Task brief:
Look down the entries below and report how many lines hold the string "showing"; write nothing else.

----- Records for the task -----

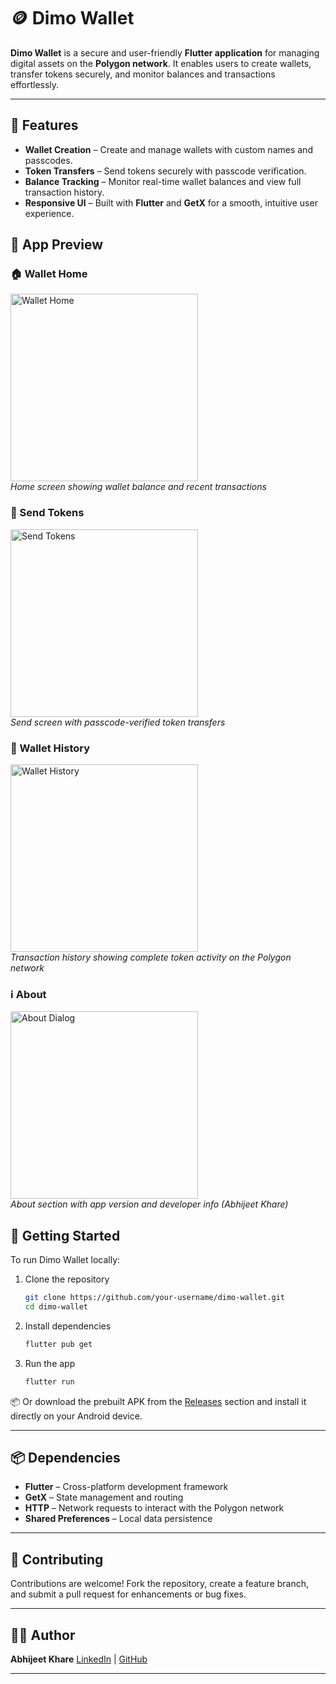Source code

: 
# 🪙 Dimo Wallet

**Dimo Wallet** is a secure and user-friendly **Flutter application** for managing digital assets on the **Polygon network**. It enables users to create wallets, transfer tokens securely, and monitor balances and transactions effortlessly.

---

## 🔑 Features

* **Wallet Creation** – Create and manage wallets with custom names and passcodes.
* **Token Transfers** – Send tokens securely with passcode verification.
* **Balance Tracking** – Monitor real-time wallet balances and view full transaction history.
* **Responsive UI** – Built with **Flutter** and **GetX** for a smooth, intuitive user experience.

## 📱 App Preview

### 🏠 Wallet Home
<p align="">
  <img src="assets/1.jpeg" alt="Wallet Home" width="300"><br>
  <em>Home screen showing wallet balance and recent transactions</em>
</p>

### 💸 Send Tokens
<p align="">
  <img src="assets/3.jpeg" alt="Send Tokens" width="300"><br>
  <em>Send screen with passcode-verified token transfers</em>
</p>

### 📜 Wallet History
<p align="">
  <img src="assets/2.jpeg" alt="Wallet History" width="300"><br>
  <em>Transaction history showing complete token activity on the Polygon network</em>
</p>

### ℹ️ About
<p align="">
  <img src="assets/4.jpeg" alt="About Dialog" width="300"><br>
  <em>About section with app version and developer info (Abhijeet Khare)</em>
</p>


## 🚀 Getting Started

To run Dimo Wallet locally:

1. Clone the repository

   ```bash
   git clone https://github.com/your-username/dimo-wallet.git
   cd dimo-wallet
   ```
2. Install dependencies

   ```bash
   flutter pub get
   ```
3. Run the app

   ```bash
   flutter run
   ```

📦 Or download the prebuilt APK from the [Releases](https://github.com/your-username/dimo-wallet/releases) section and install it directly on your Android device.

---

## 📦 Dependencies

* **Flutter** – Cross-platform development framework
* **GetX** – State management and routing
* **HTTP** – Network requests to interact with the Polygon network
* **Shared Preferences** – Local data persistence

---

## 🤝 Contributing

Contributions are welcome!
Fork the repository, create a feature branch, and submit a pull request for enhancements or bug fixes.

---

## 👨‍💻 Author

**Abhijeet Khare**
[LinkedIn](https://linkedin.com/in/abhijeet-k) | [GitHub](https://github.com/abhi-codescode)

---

-----
----- Records for the task -----

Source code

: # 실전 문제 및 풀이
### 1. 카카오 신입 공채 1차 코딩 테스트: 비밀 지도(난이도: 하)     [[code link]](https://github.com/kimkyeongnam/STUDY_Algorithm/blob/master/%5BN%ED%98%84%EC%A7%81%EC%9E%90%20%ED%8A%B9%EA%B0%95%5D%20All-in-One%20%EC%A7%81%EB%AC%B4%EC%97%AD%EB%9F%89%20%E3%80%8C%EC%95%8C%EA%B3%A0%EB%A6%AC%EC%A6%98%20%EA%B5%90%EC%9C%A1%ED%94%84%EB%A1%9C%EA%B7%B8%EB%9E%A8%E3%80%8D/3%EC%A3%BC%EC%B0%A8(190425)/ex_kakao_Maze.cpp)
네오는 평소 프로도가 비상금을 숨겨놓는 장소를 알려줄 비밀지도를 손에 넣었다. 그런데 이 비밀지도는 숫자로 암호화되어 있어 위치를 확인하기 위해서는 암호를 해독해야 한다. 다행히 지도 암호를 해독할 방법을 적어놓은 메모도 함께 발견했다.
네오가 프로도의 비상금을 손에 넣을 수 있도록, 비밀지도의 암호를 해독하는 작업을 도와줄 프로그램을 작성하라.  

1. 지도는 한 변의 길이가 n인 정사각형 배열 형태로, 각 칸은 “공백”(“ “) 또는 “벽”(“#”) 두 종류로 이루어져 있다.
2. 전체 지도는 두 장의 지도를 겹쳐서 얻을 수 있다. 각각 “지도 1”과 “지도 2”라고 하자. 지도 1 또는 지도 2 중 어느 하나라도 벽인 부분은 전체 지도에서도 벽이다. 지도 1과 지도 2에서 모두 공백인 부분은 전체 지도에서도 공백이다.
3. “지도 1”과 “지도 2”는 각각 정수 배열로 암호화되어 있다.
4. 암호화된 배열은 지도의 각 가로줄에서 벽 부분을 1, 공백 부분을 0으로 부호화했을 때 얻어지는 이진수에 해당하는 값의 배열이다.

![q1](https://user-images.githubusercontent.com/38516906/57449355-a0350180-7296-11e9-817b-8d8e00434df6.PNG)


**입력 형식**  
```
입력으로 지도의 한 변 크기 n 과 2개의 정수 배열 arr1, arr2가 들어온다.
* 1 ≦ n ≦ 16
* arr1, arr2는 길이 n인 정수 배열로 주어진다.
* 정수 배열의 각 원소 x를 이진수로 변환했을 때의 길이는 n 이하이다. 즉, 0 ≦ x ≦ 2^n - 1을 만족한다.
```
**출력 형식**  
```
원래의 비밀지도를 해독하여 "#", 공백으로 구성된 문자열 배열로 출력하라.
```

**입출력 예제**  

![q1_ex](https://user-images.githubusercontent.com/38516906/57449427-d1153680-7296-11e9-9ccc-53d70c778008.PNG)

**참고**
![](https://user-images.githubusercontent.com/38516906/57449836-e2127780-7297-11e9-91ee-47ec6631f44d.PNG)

-----

Answer for this exercise:
2